• **Plain-text document sources**
______

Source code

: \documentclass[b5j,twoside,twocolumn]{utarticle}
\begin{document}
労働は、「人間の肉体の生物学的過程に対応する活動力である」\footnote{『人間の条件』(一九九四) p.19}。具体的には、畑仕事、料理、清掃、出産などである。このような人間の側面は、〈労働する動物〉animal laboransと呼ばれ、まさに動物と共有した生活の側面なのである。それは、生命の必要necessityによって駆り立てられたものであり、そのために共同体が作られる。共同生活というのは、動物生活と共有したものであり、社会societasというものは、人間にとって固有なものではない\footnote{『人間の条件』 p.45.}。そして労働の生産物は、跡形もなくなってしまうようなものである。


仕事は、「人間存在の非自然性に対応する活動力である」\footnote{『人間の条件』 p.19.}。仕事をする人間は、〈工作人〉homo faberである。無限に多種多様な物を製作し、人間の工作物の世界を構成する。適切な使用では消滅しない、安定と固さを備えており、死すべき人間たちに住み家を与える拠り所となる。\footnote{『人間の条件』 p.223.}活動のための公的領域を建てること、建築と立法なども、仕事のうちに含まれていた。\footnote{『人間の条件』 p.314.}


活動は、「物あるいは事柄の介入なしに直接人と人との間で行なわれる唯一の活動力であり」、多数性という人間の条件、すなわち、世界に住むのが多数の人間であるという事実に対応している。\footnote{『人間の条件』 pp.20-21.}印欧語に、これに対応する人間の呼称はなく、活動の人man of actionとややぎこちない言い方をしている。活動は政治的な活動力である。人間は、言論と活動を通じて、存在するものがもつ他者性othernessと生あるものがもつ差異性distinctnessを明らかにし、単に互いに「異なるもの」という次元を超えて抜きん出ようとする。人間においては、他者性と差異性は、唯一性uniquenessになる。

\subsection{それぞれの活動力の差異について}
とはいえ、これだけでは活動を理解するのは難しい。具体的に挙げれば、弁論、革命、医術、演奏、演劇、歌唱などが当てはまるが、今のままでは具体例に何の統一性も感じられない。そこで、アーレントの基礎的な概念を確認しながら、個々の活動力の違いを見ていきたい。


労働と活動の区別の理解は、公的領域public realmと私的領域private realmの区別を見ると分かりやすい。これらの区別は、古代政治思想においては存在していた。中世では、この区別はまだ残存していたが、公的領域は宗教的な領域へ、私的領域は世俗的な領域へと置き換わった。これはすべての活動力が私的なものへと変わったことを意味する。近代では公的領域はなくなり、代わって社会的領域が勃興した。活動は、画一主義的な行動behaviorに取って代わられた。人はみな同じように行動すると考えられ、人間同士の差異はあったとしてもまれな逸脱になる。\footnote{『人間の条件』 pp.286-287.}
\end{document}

______

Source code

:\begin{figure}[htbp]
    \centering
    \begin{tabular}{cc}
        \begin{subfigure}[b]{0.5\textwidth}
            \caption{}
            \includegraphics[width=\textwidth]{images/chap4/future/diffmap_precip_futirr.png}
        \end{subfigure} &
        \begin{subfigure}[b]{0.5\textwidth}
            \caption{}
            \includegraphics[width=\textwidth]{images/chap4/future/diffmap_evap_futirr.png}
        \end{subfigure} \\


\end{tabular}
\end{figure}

______

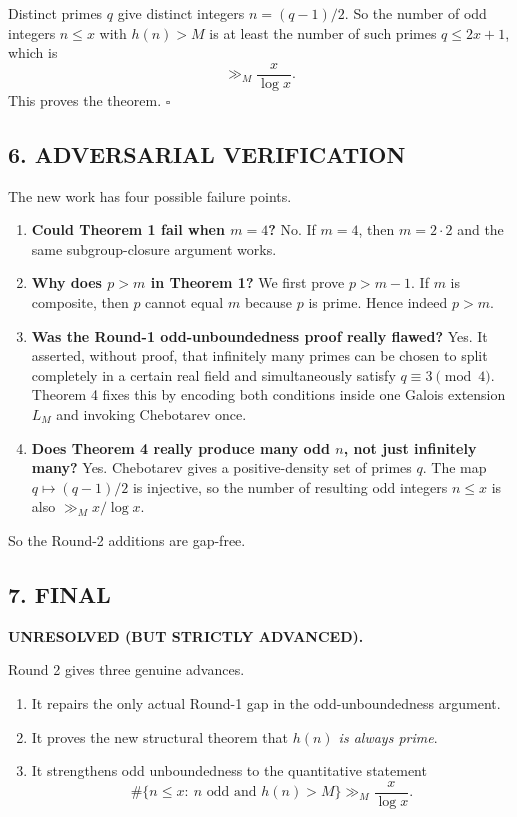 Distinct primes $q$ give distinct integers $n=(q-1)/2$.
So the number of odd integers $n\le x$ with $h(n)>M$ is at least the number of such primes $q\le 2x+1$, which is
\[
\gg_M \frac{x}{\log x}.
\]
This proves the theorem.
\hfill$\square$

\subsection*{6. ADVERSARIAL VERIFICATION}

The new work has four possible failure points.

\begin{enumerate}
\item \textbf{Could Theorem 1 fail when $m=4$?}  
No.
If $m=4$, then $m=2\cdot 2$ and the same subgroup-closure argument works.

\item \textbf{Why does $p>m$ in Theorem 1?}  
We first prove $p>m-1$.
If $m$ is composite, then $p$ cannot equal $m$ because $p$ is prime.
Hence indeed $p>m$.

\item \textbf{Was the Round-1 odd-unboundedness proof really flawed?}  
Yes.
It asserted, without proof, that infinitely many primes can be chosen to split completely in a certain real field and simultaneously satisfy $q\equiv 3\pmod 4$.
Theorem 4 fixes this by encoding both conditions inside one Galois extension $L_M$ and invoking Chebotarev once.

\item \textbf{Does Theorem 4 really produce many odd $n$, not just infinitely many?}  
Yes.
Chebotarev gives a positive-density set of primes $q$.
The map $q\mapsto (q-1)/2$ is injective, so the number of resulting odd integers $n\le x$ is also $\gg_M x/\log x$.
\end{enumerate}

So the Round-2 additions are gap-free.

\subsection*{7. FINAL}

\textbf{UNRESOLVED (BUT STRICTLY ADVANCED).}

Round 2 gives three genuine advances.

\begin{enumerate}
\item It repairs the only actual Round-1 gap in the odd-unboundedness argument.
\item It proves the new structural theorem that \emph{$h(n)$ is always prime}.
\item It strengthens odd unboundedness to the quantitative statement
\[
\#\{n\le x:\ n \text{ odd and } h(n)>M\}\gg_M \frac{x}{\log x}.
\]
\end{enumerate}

______

• **Task description**
When a line in the records holds the string "Chebotarev", copy that line.

• **Written solution**
Theorem 4 fixes this by encoding both conditions inside one Galois extension $L_M$ and invoking Chebotarev once.
Chebotarev gives a positive-density set of primes $q$.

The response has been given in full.